As I reached for this morning's paper, my half awakened brain recalled that today was September 11th. September 11th used to be a regular old day of the year, now it is compared with Pearl Harbor Day, D-Day, or other infamous days.  I thought that I would not get wrapped up in the emotion of the day, or stuck remembering the tragedy of the day, yet it only took reading the cartoons to find myself weeping. Most of the tears seemed to be about the pain we endure in this world, while at the same time, the tears were for the wait. The wait to see, with my own eyes, the true Light of the world.

Our family travelled to New York City, just over a year after the September 11th event. We were a bit nervous about going, but were also determined not to let the terrorists get us down.  We found the people of New York much friendlier than expected, as we Northwesterners think we have a corner on friendliness. 
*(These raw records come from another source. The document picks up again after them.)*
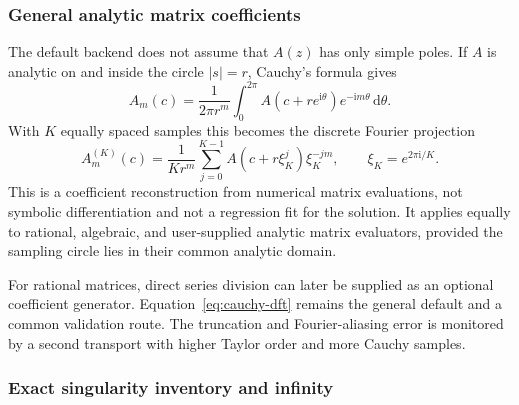 \documentclass[11pt]{article}
\newcommand{\dd}{\mathrm d}
\begin{document}
\subsubsection{General analytic matrix coefficients}

The default backend does not assume that $A(z)$ has only simple poles.  If $A$ is analytic
on and inside the circle $|s|=r$, Cauchy's formula gives
\begin{equation}
  A_m(c)=\frac{1}{2\pi r^m}\int_0^{2\pi}
  A(c+r e^{\mathrm i\theta})e^{-\mathrm i m\theta}\,\dd\theta.
\end{equation}
With $K$ equally spaced samples this becomes the discrete Fourier projection
\begin{equation}
  A_m^{(K)}(c)=\frac{1}{K r^m}\sum_{j=0}^{K-1}
  A(c+r\xi_K^j)\xi_K^{-jm},
  \qquad \xi_K=e^{2\pi\mathrm i/K}.
  \label{eq:cauchy-dft}
\end{equation}
This is a coefficient reconstruction from numerical matrix evaluations, not symbolic
differentiation and not a regression fit for the solution.  It applies equally to rational,
algebraic, and user-supplied analytic
matrix evaluators, provided the sampling circle lies in their common analytic domain.

For rational matrices, direct series division can later be supplied as an optional
coefficient generator.  Equation~\eqref{eq:cauchy-dft} remains the general default and a
common validation route.  The truncation and Fourier-aliasing error is monitored by a second
transport with higher Taylor order and more Cauchy samples.

\subsubsection{Exact singularity inventory and infinity}
\label{subsec:singularity-inventory}
\end{document}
At times, we offered our condolences for their losses, and even heard a story from a man whom would have normally been in a meeting in one of the tower buildings, but for some reason, didn't happen to go in, that day.


The day we saw Ground Zero, our intinery was way too full, and our stomachs were empty so our first go by the site was sadly more like a moment from National Lampoon's Vacation. We crankily rushed  inside one of the first buildings,  that already had it's damage repaired. As we waited for our food, we walked by a window display that conveyed looking to the future, as the artist showed a desire to move on from the terrible event.
Since we had hurried into the building to find food, we missed seeing a good portion of what was left at Ground Zero, as the sun had already set. A make shift plywood walkway was put up and the wall of the walkway somewhat blocked the view of the site. What I noticed is that while I was, well, gawking, others were finishing their day of work and rushing to get home. They had to walk by that reminder every day.  They weren't looking at it like I was, as an outsider gawking at the horrible. With speed in their gait, they walked by the site and averted their eyes. The reality for them was that every day they were reminded of a tangible display of the evil in the world.

Besides sitting for hours on end watching television coverage of what seemed was unreal in New York City, I don't remember how I responded to what happened there. I don't recall if I gave to a charity, or wrote a letter to someone who lost a loved one. I just remember I cried.

  I've had all day to ponder how September 11th affected my way of life. But most of all I keep thinking about those "first responders" we have in our lives that are willing to risk theirs to save ours, and wanting to say "Thank You". Two of my close friends have firefighter husbands, whom I consider brothers. One of these men is my son's best friend's dad. The other another good friend's husband who lives in Olympia. Both are trememdous fathers and dedicated husbands.
My friends in Olympia spent time today remembering September 11th by participating in a stair climb memorial event in Seattle. They climbed 55 stories, twice, to represent the 110 stories the responders took on September 11, 2001. The part that chokes me up is that, as they climbed the flight of stairs, they carried photos of some of the men who died in the towers.



When I watched Captain America, I thought of my friend Jim Brown the entire film. In the movie the everyday, honest, and honorable man wanted to be a hero. When he became an artificial, phony hero, he fought to be a real hero. My friend Jim not only wants to be a good man through all that God and life throws his way, he wants to be a good man, and acts on it. He gives to and loves his wife, kids and community. He is a man of deep passion for many a cause and has no qualms with calling good, good and evil, the enemy.